REQUIRED ACTION
Copy out each line containing "Points" from the entries below.

[Extracted data entries]

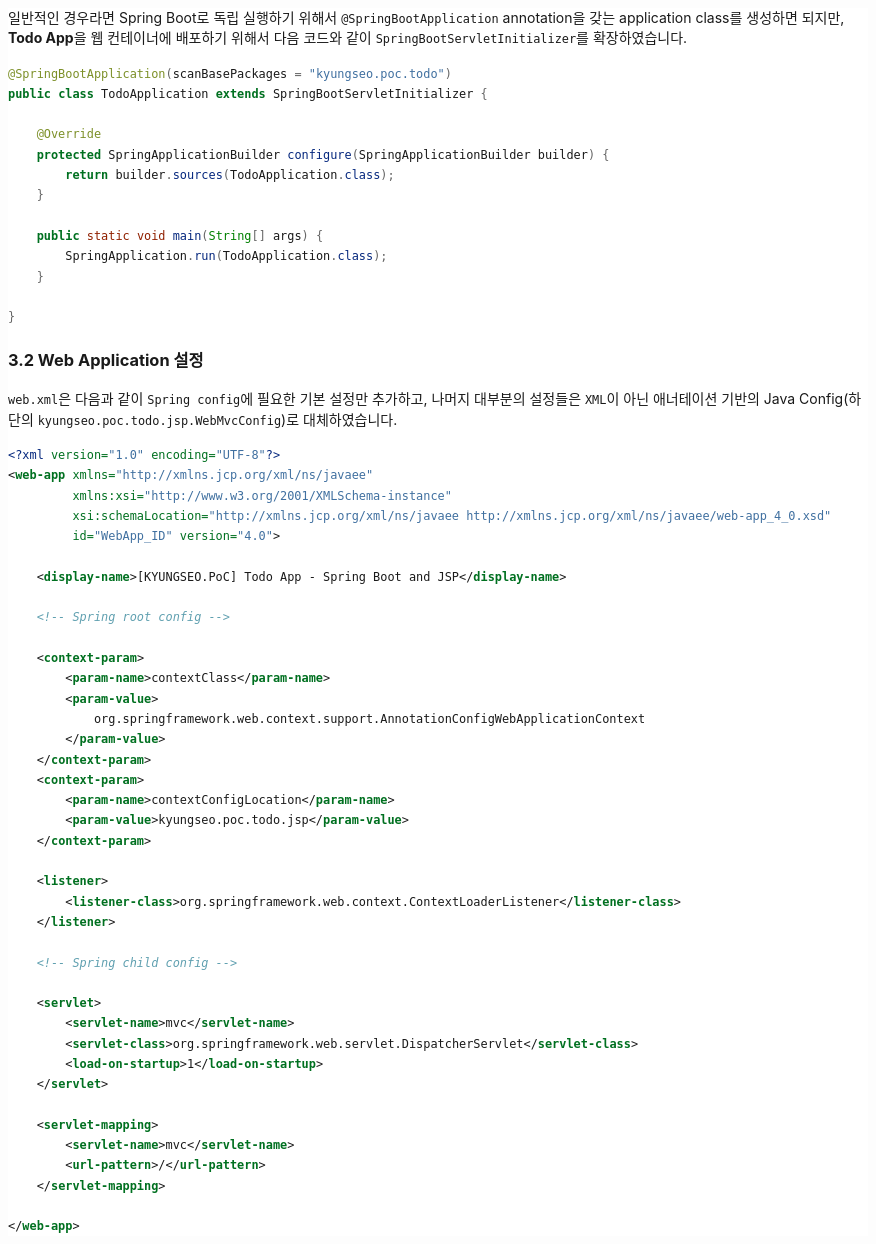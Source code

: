 일반적인 경우라면 Spring Boot로 독립 실행하기 위해서 `@SpringBootApplication` annotation을 갖는 application class를 생성하면 되지만, **Todo App**을 웹 컨테이너에 배포하기 위해서 다음 코드와 같이 `SpringBootServletInitializer`를 확장하였습니다.

```java
@SpringBootApplication(scanBasePackages = "kyungseo.poc.todo")
public class TodoApplication extends SpringBootServletInitializer {

    @Override
    protected SpringApplicationBuilder configure(SpringApplicationBuilder builder) {
        return builder.sources(TodoApplication.class);
    }

    public static void main(String[] args) {
        SpringApplication.run(TodoApplication.class);
    }

}
```

### 3.2 Web Application 설정

`web.xml`은 다음과 같이 `Spring config`에 필요한 기본 설정만 추가하고, 나머지 대부분의 설정들은 `XML`이 아닌 애너테이션 기반의 Java Config(하단의 `kyungseo.poc.todo.jsp.WebMvcConfig`)로 대체하였습니다.

```xml
<?xml version="1.0" encoding="UTF-8"?>
<web-app xmlns="http://xmlns.jcp.org/xml/ns/javaee"
         xmlns:xsi="http://www.w3.org/2001/XMLSchema-instance"
         xsi:schemaLocation="http://xmlns.jcp.org/xml/ns/javaee http://xmlns.jcp.org/xml/ns/javaee/web-app_4_0.xsd"
         id="WebApp_ID" version="4.0">

    <display-name>[KYUNGSEO.PoC] Todo App - Spring Boot and JSP</display-name>

    <!-- Spring root config -->

    <context-param>
        <param-name>contextClass</param-name>
        <param-value>
            org.springframework.web.context.support.AnnotationConfigWebApplicationContext
        </param-value>
    </context-param>
    <context-param>
        <param-name>contextConfigLocation</param-name>
        <param-value>kyungseo.poc.todo.jsp</param-value>
    </context-param>

    <listener>
        <listener-class>org.springframework.web.context.ContextLoaderListener</listener-class>
    </listener>

    <!-- Spring child config -->

    <servlet>
        <servlet-name>mvc</servlet-name>
        <servlet-class>org.springframework.web.servlet.DispatcherServlet</servlet-class>
        <load-on-startup>1</load-on-startup>
    </servlet>

    <servlet-mapping>
        <servlet-name>mvc</servlet-name>
        <url-pattern>/</url-pattern>
    </servlet-mapping>

</web-app>
```
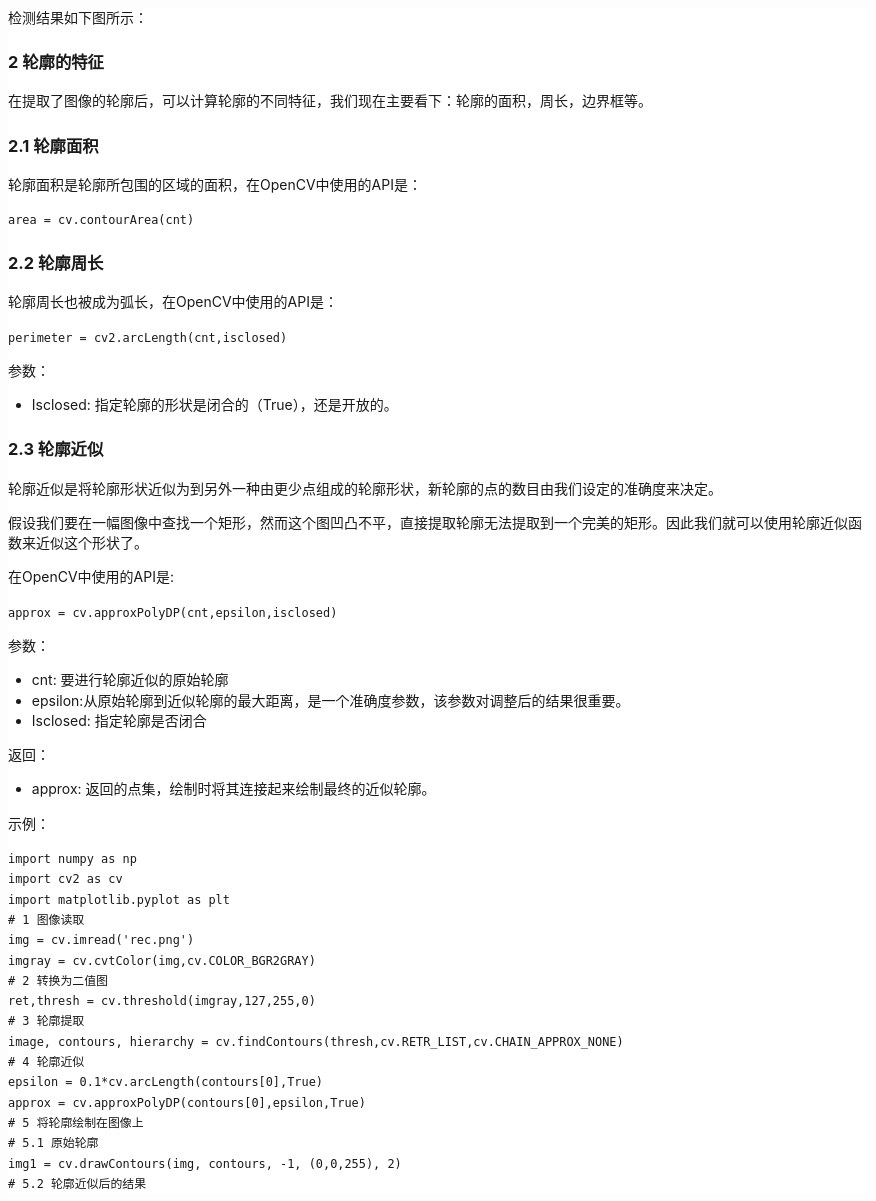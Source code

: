 检测结果如下图所示：

### 2 轮廓的特征 <a href="#2-lun-kuo-de-te-zheng" id="2-lun-kuo-de-te-zheng"></a>

在提取了图像的轮廓后，可以计算轮廓的不同特征，我们现在主要看下：轮廓的面积，周长，边界框等。

### 2.1 轮廓面积 <a href="#21-lun-kuo-mian-ji" id="21-lun-kuo-mian-ji"></a>

轮廓面积是轮廓所包围的区域的面积，在OpenCV中使用的API是：

```
area = cv.contourArea(cnt)
```

### 2.2 轮廓周长 <a href="#22-lun-kuo-zhou-chang" id="22-lun-kuo-zhou-chang"></a>

轮廓周长也被成为弧长，在OpenCV中使用的API是：

```
perimeter = cv2.arcLength(cnt,isclosed)
```

参数：

* Isclosed: 指定轮廓的形状是闭合的（True），还是开放的。

### 2.3 轮廓近似 <a href="#23-lun-kuo-jin-si" id="23-lun-kuo-jin-si"></a>

轮廓近似是将轮廓形状近似为到另外一种由更少点组成的轮廓形状，新轮廓的点的数目由我们设定的准确度来决定。

假设我们要在一幅图像中查找一个矩形，然而这个图凹凸不平，直接提取轮廓无法提取到一个完美的矩形。因此我们就可以使用轮廓近似函数来近似这个形状了。

在OpenCV中使用的API是:

```
approx = cv.approxPolyDP(cnt,epsilon,isclosed)
```

参数：

* cnt: 要进行轮廓近似的原始轮廓
* epsilon:从原始轮廓到近似轮廓的最大距离，是一个准确度参数，该参数对调整后的结果很重要。
* Isclosed: 指定轮廓是否闭合

返回：

* approx: 返回的点集，绘制时将其连接起来绘制最终的近似轮廓。

示例：

```
import numpy as np
import cv2 as cv
import matplotlib.pyplot as plt
# 1 图像读取
img = cv.imread('rec.png') 
imgray = cv.cvtColor(img,cv.COLOR_BGR2GRAY)
# 2 转换为二值图
ret,thresh = cv.threshold(imgray,127,255,0)
# 3 轮廓提取
image, contours, hierarchy = cv.findContours(thresh,cv.RETR_LIST,cv.CHAIN_APPROX_NONE)
# 4 轮廓近似
epsilon = 0.1*cv.arcLength(contours[0],True)
approx = cv.approxPolyDP(contours[0],epsilon,True)
# 5 将轮廓绘制在图像上
# 5.1 原始轮廓
img1 = cv.drawContours(img, contours, -1, (0,0,255), 2)
# 5.2 轮廓近似后的结果
```
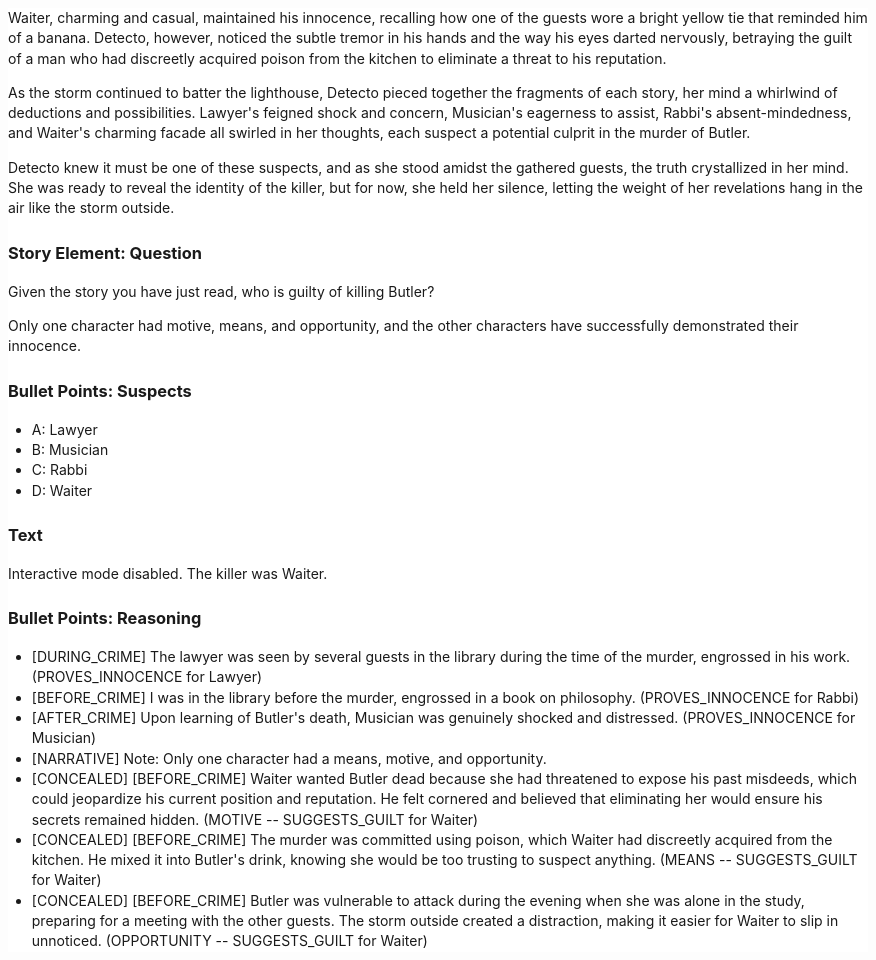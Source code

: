 Waiter, charming and casual, maintained his innocence, recalling how one of the guests wore a bright yellow tie that reminded him of a banana. Detecto, however, noticed the subtle tremor in his hands and the way his eyes darted nervously, betraying the guilt of a man who had discreetly acquired poison from the kitchen to eliminate a threat to his reputation. 

As the storm continued to batter the lighthouse, Detecto pieced together the fragments of each story, her mind a whirlwind of deductions and possibilities. Lawyer's feigned shock and concern, Musician's eagerness to assist, Rabbi's absent-mindedness, and Waiter's charming facade all swirled in her thoughts, each suspect a potential culprit in the murder of Butler. 

Detecto knew it must be one of these suspects, and as she stood amidst the gathered guests, the truth crystallized in her mind. She was ready to reveal the identity of the killer, but for now, she held her silence, letting the weight of her revelations hang in the air like the storm outside.

### Story Element: Question

Given the story you have just read, who is guilty of killing Butler?

Only one character had motive, means, and opportunity, and the other characters have successfully demonstrated their innocence.

### Bullet Points: Suspects

* A: Lawyer
* B: Musician
* C: Rabbi
* D: Waiter

### Text

Interactive mode disabled. The killer was Waiter.

### Bullet Points: Reasoning

* [DURING_CRIME]	The lawyer was seen by several guests in the library during the time of the murder, engrossed in his work. (PROVES_INNOCENCE for Lawyer)
* [BEFORE_CRIME]	I was in the library before the murder, engrossed in a book on philosophy. (PROVES_INNOCENCE for Rabbi)
* [AFTER_CRIME]	Upon learning of Butler's death, Musician was genuinely shocked and distressed. (PROVES_INNOCENCE for Musician)
* [NARRATIVE]	Note: Only one character had a means, motive, and opportunity.
* [CONCEALED] [BEFORE_CRIME]	Waiter wanted Butler dead because she had threatened to expose his past misdeeds, which could jeopardize his current position and reputation. He felt cornered and believed that eliminating her would ensure his secrets remained hidden. (MOTIVE -- SUGGESTS_GUILT for Waiter)
* [CONCEALED] [BEFORE_CRIME]	The murder was committed using poison, which Waiter had discreetly acquired from the kitchen. He mixed it into Butler's drink, knowing she would be too trusting to suspect anything. (MEANS -- SUGGESTS_GUILT for Waiter)
* [CONCEALED] [BEFORE_CRIME]	Butler was vulnerable to attack during the evening when she was alone in the study, preparing for a meeting with the other guests. The storm outside created a distraction, making it easier for Waiter to slip in unnoticed. (OPPORTUNITY -- SUGGESTS_GUILT for Waiter)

SOLUTION TO THE PROBLEM
### Bullet Points: Suspects
### Bullet Points: Reasoning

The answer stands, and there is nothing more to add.